(Exercise description): If a record holds a picture, leave the picture out; return everything else exactly.

(Data to use):
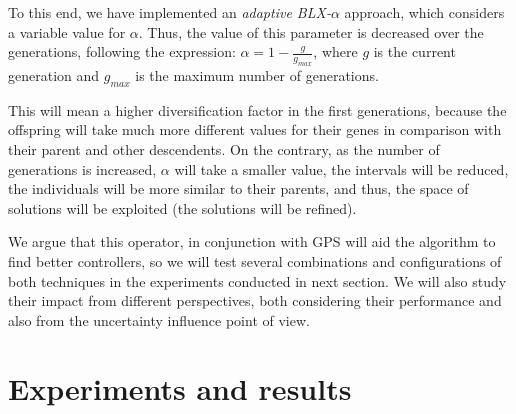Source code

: \documentclass[10pt,journal,compsoc]{IEEEtran}
\begin{document}
To this end, we have implemented an \textit{adaptive BLX-$\alpha$}
approach, which considers a variable value for $\alpha$. Thus, the
value of this parameter is decreased over the generations, following
the expression: $\alpha =1-\frac{g}{g_{max}}$, where $g$ is the
current generation and $g_{max}$ is the maximum number of generations.

This will mean a higher diversification factor in the first generations, because the offspring will take much more different values for their genes in comparison with their parent and other descendents. %
On the contrary, as the number of generations is increased, $\alpha$ will take a smaller value, the intervals will be reduced, the individuals will be more similar to their parents, and thus, the space of solutions will be exploited (the solutions will be refined).

We argue that this operator, in conjunction with GPS will aid the algorithm to find better controllers, so we will test several combinations and configurations of both techniques in the experiments conducted in next section. We will also study their impact from different perspectives, both considering their performance and also from the uncertainty influence point of view.



\section{Experiments and results}  
\label{sec:results}
\end{document}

(Exercise solution):
Source code

: \documentclass[10pt,journal,compsoc]{IEEEtran}
\begin{document}
To this end, we have implemented an \textit{adaptive BLX-$\alpha$}
approach, which considers a variable value for $\alpha$. Thus, the
value of this parameter is decreased over the generations, following
the expression: $\alpha =1-\frac{g}{g_{max}}$, where $g$ is the
current generation and $g_{max}$ is the maximum number of generations.

This will mean a higher diversification factor in the first generations, because the offspring will take much more different values for their genes in comparison with their parent and other descendents. %
On the contrary, as the number of generations is increased, $\alpha$ will take a smaller value, the intervals will be reduced, the individuals will be more similar to their parents, and thus, the space of solutions will be exploited (the solutions will be refined).

We argue that this operator, in conjunction with GPS will aid the algorithm to find better controllers, so we will test several combinations and configurations of both techniques in the experiments conducted in next section. We will also study their impact from different perspectives, both considering their performance and also from the uncertainty influence point of view.



\section{Experiments and results}  
\label{sec:results}
\end{document}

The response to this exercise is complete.